__What you are asked to do__:
Apart from any images, the entries are to be output exactly.

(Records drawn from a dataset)
++++
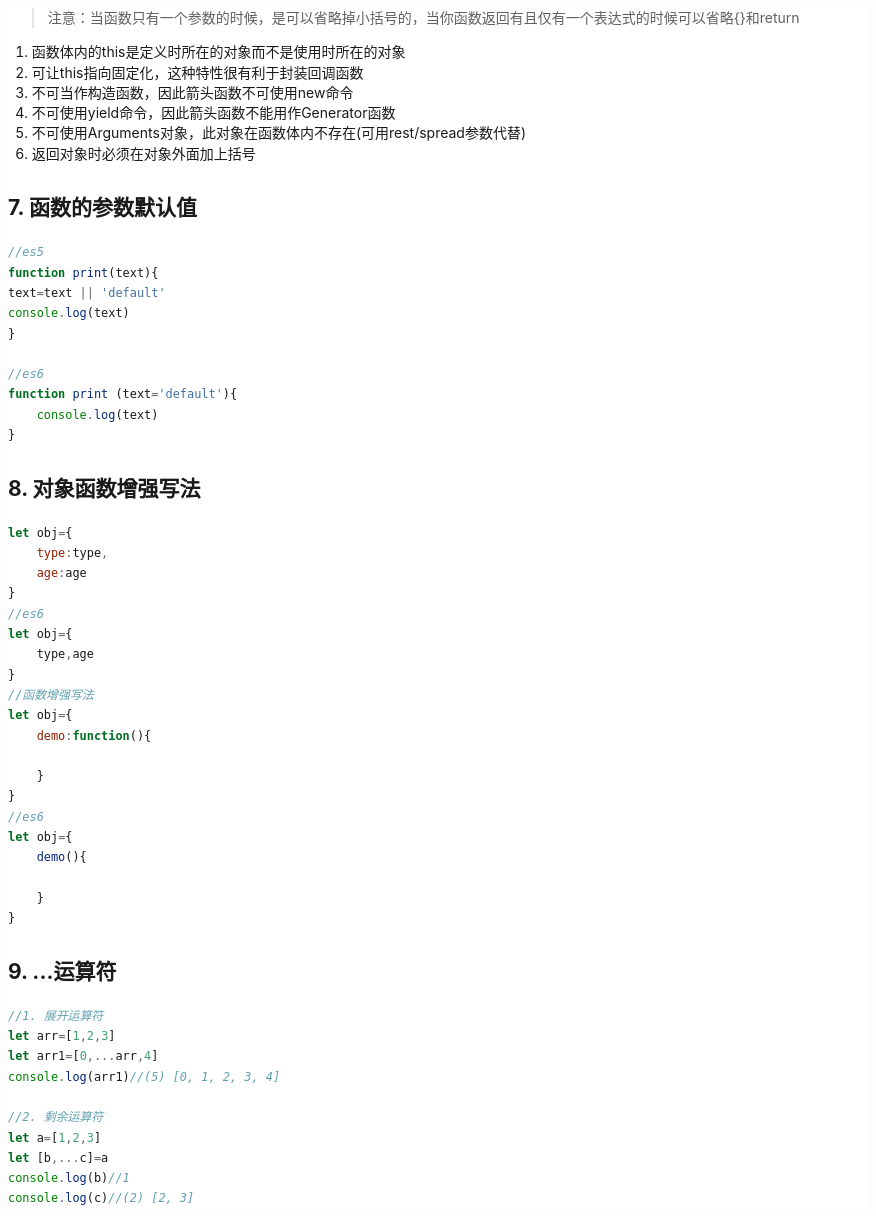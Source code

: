 
> 注意：当函数只有一个参数的时候，是可以省略掉小括号的，当你函数返回有且仅有一个表达式的时候可以省略{}和return  

1. 函数体内的this是定义时所在的对象而不是使用时所在的对象
2. 可让this指向固定化，这种特性很有利于封装回调函数
3. 不可当作构造函数，因此箭头函数不可使用new命令
4. 不可使用yield命令，因此箭头函数不能用作Generator函数
5. 不可使用Arguments对象，此对象在函数体内不存在(可用rest/spread参数代替)
6. 返回对象时必须在对象外面加上括号

## 7. 函数的参数默认值  
```javascript
//es5 
function print(text){
text=text || 'default'
console.log(text)
}

//es6
function print (text='default'){
    console.log(text)
}
```

## 8. 对象函数增强写法
```javascript
let obj={
    type:type,
    age:age
}
//es6
let obj={
    type,age
}
//函数增强写法
let obj={
    demo:function(){

    }
}
//es6
let obj={
    demo(){

    }
}
```

## 9. ...运算符 
```javascript
//1. 展开运算符
let arr=[1,2,3]
let arr1=[0,...arr,4]
console.log(arr1)//(5) [0, 1, 2, 3, 4]

//2. 剩余运算符
let a=[1,2,3]
let [b,...c]=a
console.log(b)//1
console.log(c)//(2) [2, 3]
```
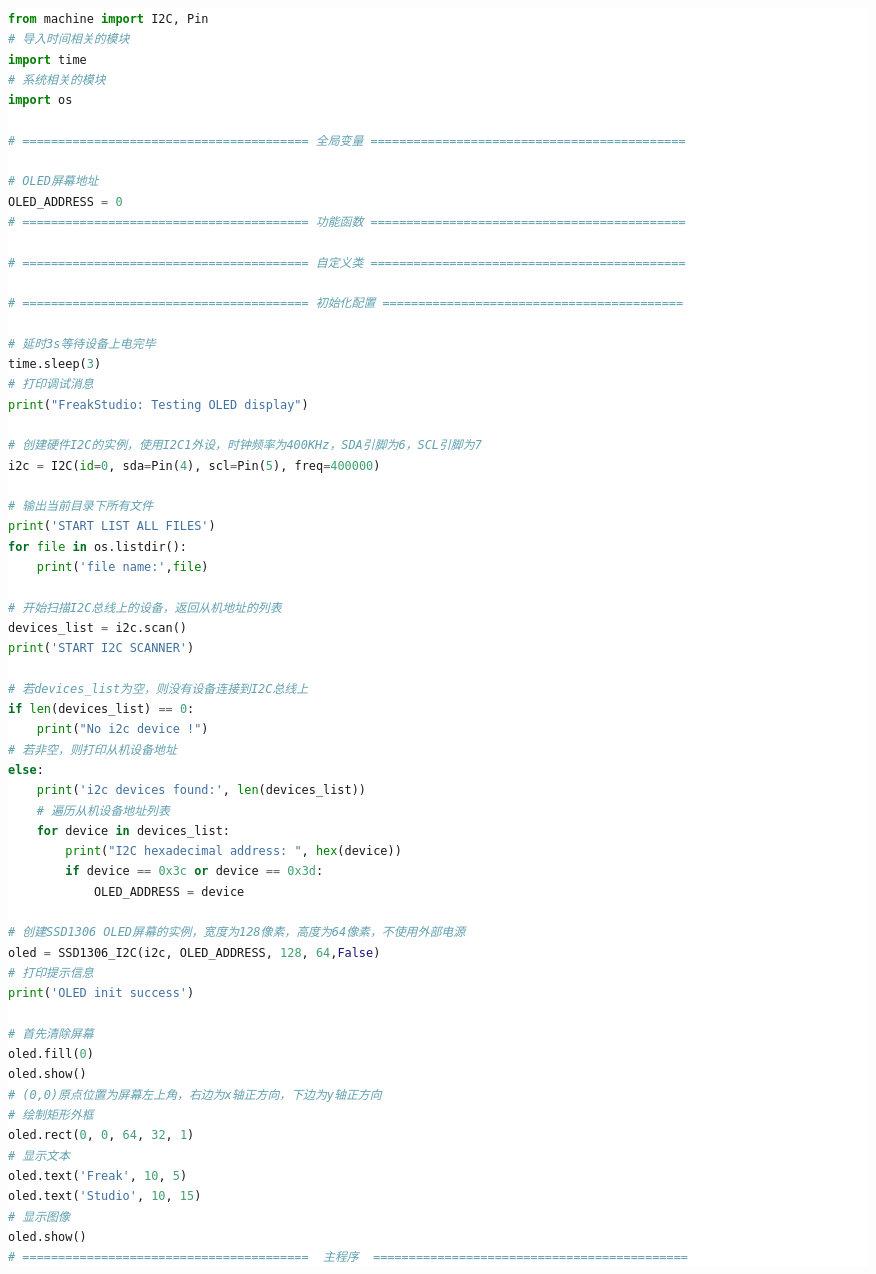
 ```python
from machine import I2C, Pin
# 导入时间相关的模块
import time
# 系统相关的模块
import os

# ======================================== 全局变量 ============================================

# OLED屏幕地址
OLED_ADDRESS = 0
# ======================================== 功能函数 ============================================

# ======================================== 自定义类 ============================================

# ======================================== 初始化配置 ==========================================

# 延时3s等待设备上电完毕
time.sleep(3)
# 打印调试消息
print("FreakStudio: Testing OLED display")

# 创建硬件I2C的实例，使用I2C1外设，时钟频率为400KHz，SDA引脚为6，SCL引脚为7
i2c = I2C(id=0, sda=Pin(4), scl=Pin(5), freq=400000)

# 输出当前目录下所有文件
print('START LIST ALL FILES')
for file in os.listdir():
    print('file name:',file)

# 开始扫描I2C总线上的设备，返回从机地址的列表
devices_list = i2c.scan()
print('START I2C SCANNER')

# 若devices_list为空，则没有设备连接到I2C总线上
if len(devices_list) == 0:
    print("No i2c device !")
# 若非空，则打印从机设备地址
else:
    print('i2c devices found:', len(devices_list))
    # 遍历从机设备地址列表
    for device in devices_list:
        print("I2C hexadecimal address: ", hex(device))
        if device == 0x3c or device == 0x3d:
            OLED_ADDRESS = device

# 创建SSD1306 OLED屏幕的实例，宽度为128像素，高度为64像素，不使用外部电源
oled = SSD1306_I2C(i2c, OLED_ADDRESS, 128, 64,False)
# 打印提示信息
print('OLED init success')

# 首先清除屏幕
oled.fill(0)
oled.show()
# (0,0)原点位置为屏幕左上角，右边为x轴正方向，下边为y轴正方向
# 绘制矩形外框
oled.rect(0, 0, 64, 32, 1)
# 显示文本
oled.text('Freak', 10, 5)
oled.text('Studio', 10, 15)
# 显示图像
oled.show()
# ========================================  主程序  ============================================

```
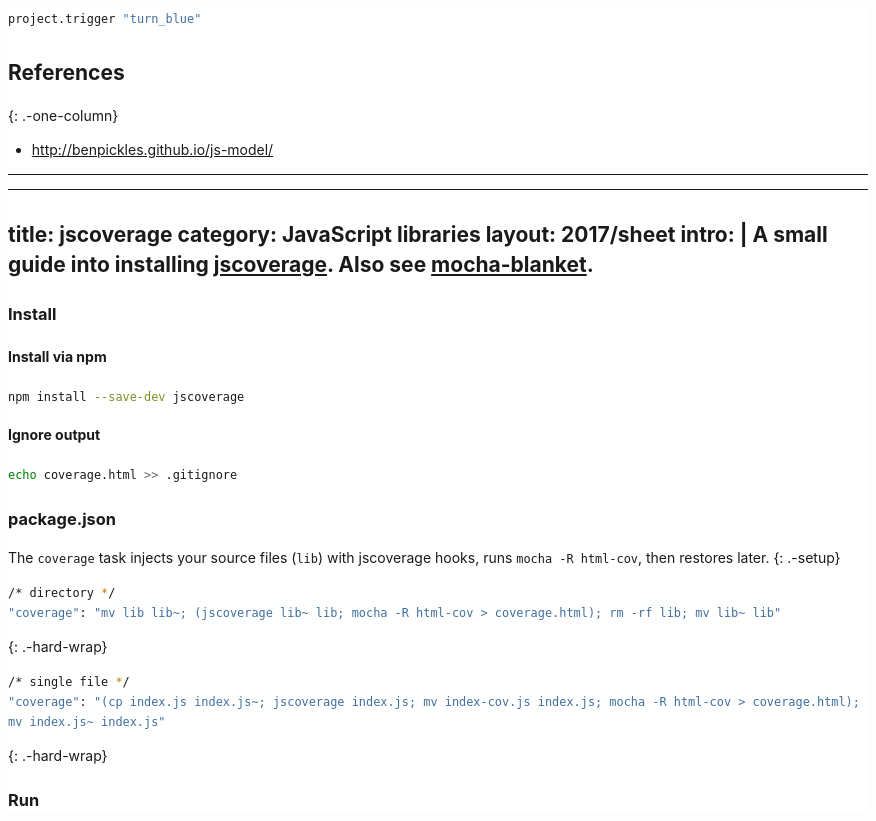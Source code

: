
 ```bash
project.trigger "turn_blue"
```

## References
{: .-one-column}

- <http://benpickles.github.io/js-model/>

---

---
title: jscoverage
category: JavaScript libraries
layout: 2017/sheet
intro: |
  A small guide into installing [jscoverage](https://npmjs.com/package./jscoverage). Also see [mocha-blanket](./mocha-blanket).
---

### Install

#### Install via npm

```bash
npm install --save-dev jscoverage
```

#### Ignore output

```bash
echo coverage.html >> .gitignore
```

### package.json

The `coverage` task injects your source files (`lib`) with jscoverage hooks, runs `mocha -R html-cov`, then restores later.
{: .-setup}

```bash
/* directory */
"coverage": "mv lib lib~; (jscoverage lib~ lib; mocha -R html-cov > coverage.html); rm -rf lib; mv lib~ lib"
```
{: .-hard-wrap}

```bash
/* single file */
"coverage": "(cp index.js index.js~; jscoverage index.js; mv index-cov.js index.js; mocha -R html-cov > coverage.html); mv index.js~ index.js"
```
{: .-hard-wrap}

### Run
++++
__Solution to this problem__:
Source code

: 
> 注意：当函数只有一个参数的时候，是可以省略掉小括号的，当你函数返回有且仅有一个表达式的时候可以省略{}和return  

1. 函数体内的this是定义时所在的对象而不是使用时所在的对象
2. 可让this指向固定化，这种特性很有利于封装回调函数
3. 不可当作构造函数，因此箭头函数不可使用new命令
4. 不可使用yield命令，因此箭头函数不能用作Generator函数
5. 不可使用Arguments对象，此对象在函数体内不存在(可用rest/spread参数代替)
6. 返回对象时必须在对象外面加上括号

## 7. 函数的参数默认值  
```javascript
//es5 
function print(text){
text=text || 'default'
console.log(text)
}

//es6
function print (text='default'){
    console.log(text)
}
```

## 8. 对象函数增强写法
```javascript
let obj={
    type:type,
    age:age
}
//es6
let obj={
    type,age
}
//函数增强写法
let obj={
    demo:function(){

    }
}
//es6
let obj={
    demo(){

    }
}
```

## 9. ...运算符 
```javascript
//1. 展开运算符
let arr=[1,2,3]
let arr1=[0,...arr,4]
console.log(arr1)//(5) [0, 1, 2, 3, 4]

//2. 剩余运算符
let a=[1,2,3]
let [b,...c]=a
console.log(b)//1
console.log(c)//(2) [2, 3]
```
 ```python
from machine import I2C, Pin
# 导入时间相关的模块
import time
# 系统相关的模块
import os

# ======================================== 全局变量 ============================================

# OLED屏幕地址
OLED_ADDRESS = 0
# ======================================== 功能函数 ============================================

# ======================================== 自定义类 ============================================

# ======================================== 初始化配置 ==========================================

# 延时3s等待设备上电完毕
time.sleep(3)
# 打印调试消息
print("FreakStudio: Testing OLED display")

# 创建硬件I2C的实例，使用I2C1外设，时钟频率为400KHz，SDA引脚为6，SCL引脚为7
i2c = I2C(id=0, sda=Pin(4), scl=Pin(5), freq=400000)

# 输出当前目录下所有文件
print('START LIST ALL FILES')
for file in os.listdir():
    print('file name:',file)

# 开始扫描I2C总线上的设备，返回从机地址的列表
devices_list = i2c.scan()
print('START I2C SCANNER')

# 若devices_list为空，则没有设备连接到I2C总线上
if len(devices_list) == 0:
    print("No i2c device !")
# 若非空，则打印从机设备地址
else:
    print('i2c devices found:', len(devices_list))
    # 遍历从机设备地址列表
    for device in devices_list:
        print("I2C hexadecimal address: ", hex(device))
        if device == 0x3c or device == 0x3d:
            OLED_ADDRESS = device

# 创建SSD1306 OLED屏幕的实例，宽度为128像素，高度为64像素，不使用外部电源
oled = SSD1306_I2C(i2c, OLED_ADDRESS, 128, 64,False)
# 打印提示信息
print('OLED init success')

# 首先清除屏幕
oled.fill(0)
oled.show()
# (0,0)原点位置为屏幕左上角，右边为x轴正方向，下边为y轴正方向
# 绘制矩形外框
oled.rect(0, 0, 64, 32, 1)
# 显示文本
oled.text('Freak', 10, 5)
oled.text('Studio', 10, 15)
# 显示图像
oled.show()
# ========================================  主程序  ============================================

```
Source code

:
 ```bash
project.trigger "turn_blue"
```

## References
{: .-one-column}

- <http://benpickles.github.io/js-model/>

---

---
title: jscoverage
category: JavaScript libraries
layout: 2017/sheet
intro: |
  A small guide into installing [jscoverage](https://npmjs.com/package./jscoverage). Also see [mocha-blanket](./mocha-blanket).
---

### Install

#### Install via npm

```bash
npm install --save-dev jscoverage
```

#### Ignore output

```bash
echo coverage.html >> .gitignore
```

### package.json

The `coverage` task injects your source files (`lib`) with jscoverage hooks, runs `mocha -R html-cov`, then restores later.
{: .-setup}

```bash
/* directory */
"coverage": "mv lib lib~; (jscoverage lib~ lib; mocha -R html-cov > coverage.html); rm -rf lib; mv lib~ lib"
```
{: .-hard-wrap}

```bash
/* single file */
"coverage": "(cp index.js index.js~; jscoverage index.js; mv index-cov.js index.js; mocha -R html-cov > coverage.html); mv index.js~ index.js"
```
{: .-hard-wrap}

### Run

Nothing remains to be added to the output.